Programa Florescer tem início em Santana do Itararé

Uma nova turma do Programa Florescer foi iniciada na Capal, desta vez na filial de Santana do Itararé. O grupo de associadas, esposas e filhas de associados é formado por 28 mulheres .

O programa tem como objetivo capacitar as mulheres para que possam atuar mais ativamente na Cooperativa e para que estejam mais preparadas para as atividades da propriedade.

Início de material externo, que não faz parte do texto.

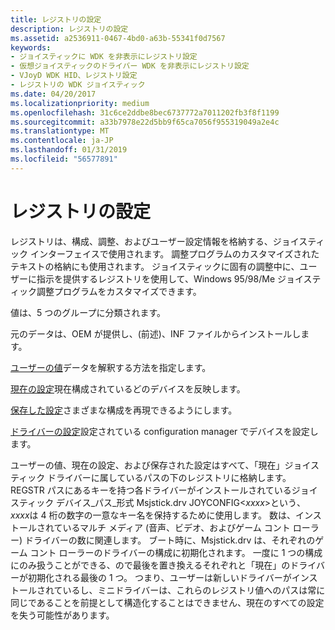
 ```yaml
---
title: レジストリの設定
description: レジストリの設定
ms.assetid: a2536911-0467-4bd0-a63b-55341f0d7567
keywords:
- ジョイスティックに WDK を非表示にレジストリ設定
- 仮想ジョイスティックのドライバー WDK を非表示にレジストリ設定
- VJoyD WDK HID、レジストリ設定
- レジストリの WDK ジョイスティック
ms.date: 04/20/2017
ms.localizationpriority: medium
ms.openlocfilehash: 31c6ce2ddbe8bec6737772a7011202fb3f8f1199
ms.sourcegitcommit: a33b7978e22d5bb9f65ca7056f955319049a2e4c
ms.translationtype: MT
ms.contentlocale: ja-JP
ms.lasthandoff: 01/31/2019
ms.locfileid: "56577891"
---
```

# <a name="registry-settings"></a>レジストリの設定





レジストリは、構成、調整、およびユーザー設定情報を格納する、ジョイスティック インターフェイスで使用されます。 調整プログラムのカスタマイズされたテキストの格納にも使用されます。 ジョイスティックに固有の調整中に、ユーザーに指示を提供するレジストリを使用して、Windows 95/98/Me ジョイスティック調整プログラムをカスタマイズできます。

値は、5 つのグループに分類されます。

元のデータは、OEM が提供し、(前述)、INF ファイルからインストールします。

[ユーザーの値](user-values.md)データを解釈する方法を指定します。

[現在の設定](current-settings.md)現在構成されているどのデバイスを反映します。

[保存した設定](saved-settings.md)さまざまな構成を再現できるようにします。

[ドライバーの設定](driver-settings.md)設定されている configuration manager でデバイスを設定します。

ユーザーの値、現在の設定、および保存された設定はすべて、「現在」ジョイスティック ドライバーに属しているパスの下のレジストリに格納します。 REGSTR パスにあるキーを持つ各ドライバーがインストールされているジョイスティック デバイス\_パス\_形式 Msjstick.drv JOYCONFIG&lt;*xxxx*&gt;という、 *xxxx*は 4 桁の数字の一意なキー名を保持するために使用します。 数は、インストールされているマルチ メディア (音声、ビデオ、およびゲーム コント ローラー) ドライバーの数に関連します。 ブート時に、Msjstick.drv は、それぞれのゲーム コント ローラーのドライバーの構成に初期化されます。 一度に 1 つの構成にのみ扱うことができる、ので最後を置き換えるそれぞれと「現在」のドライバーが初期化される最後の 1 つ。 つまり、ユーザーは新しいドライバーがインストールされているし、ミニドライバーは、これらのレジストリ値へのパスは常に同じであることを前提として構造化することはできません、現在のすべての設定を失う可能性があります。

Neste primeiro encontro as participantes foram recebidas pelo encarregado das Unidades de Santana do Itararé e Wenceslau Braz, Jefferson Copetti, que agradeceu a participação de todas e comentou sobre a importância do programa para a Capal. “Hoje a Capal investe em diversas causas, em ações sociais, em esporte e saúde, mas o desenvolvimento dos associados ainda é o principal investimento. Este programa é para investirmos nas mulheres, na capacitação e no desenvolvimento do nosso público feminino, que já é bastante participativo”, afirmou.

O veterinário Diogo Augusto Cleto também estava presente e reforçou que o programa visa agregar conhecimento técnico, por isso estão sendo preparadas palestras bem focadas nas atividades desempenhadas por elas nas propriedades. “As mulheres ajudam efetivamente nas atividades rotineiras da propriedade, como na ordenha, limpeza, manejo de bezerras, por isso vamos buscar temas que auxiliem nestas questões”, disse Diogo.

Nesta ocasião, além de entenderem como será o programa, as mulheres puderam conhecer um pouco mais sobre a história da Capal, sua estrutura e programas internos e também tiveram um momento motivacional com dinâmicas e interação.

“Eu gostei deste primeiro encontro, foi muito bem organizado. Nos próximos encontros minha expectativa é de aprender cada vez mais sobre minha profissão, pois vivemos sempre em um eterno aprendizado”.

Ana Maria de Almeida

“O encontro foi empolgante pois suscitou em nós a vontade de melhorar e nos aprimorar.

Podem tentar tirar tudo de nós, menos o aprendizado, o conhecimento e os sonhos”.

Simone Ramos

“O encontro foi muito bom. Informação e conhecimento nunca é demais. Temos que dar continuidade, pois ainda temos muito a aprender. A nossa palestrante foi nota dez, muito simpática, parabéns a toda a equipe, e muito obrigada à Capal”.

Edna Ferreira Alves

Algumas participantes deixaram um depoimento

sobre este primeiro encontro. Vamos conferir?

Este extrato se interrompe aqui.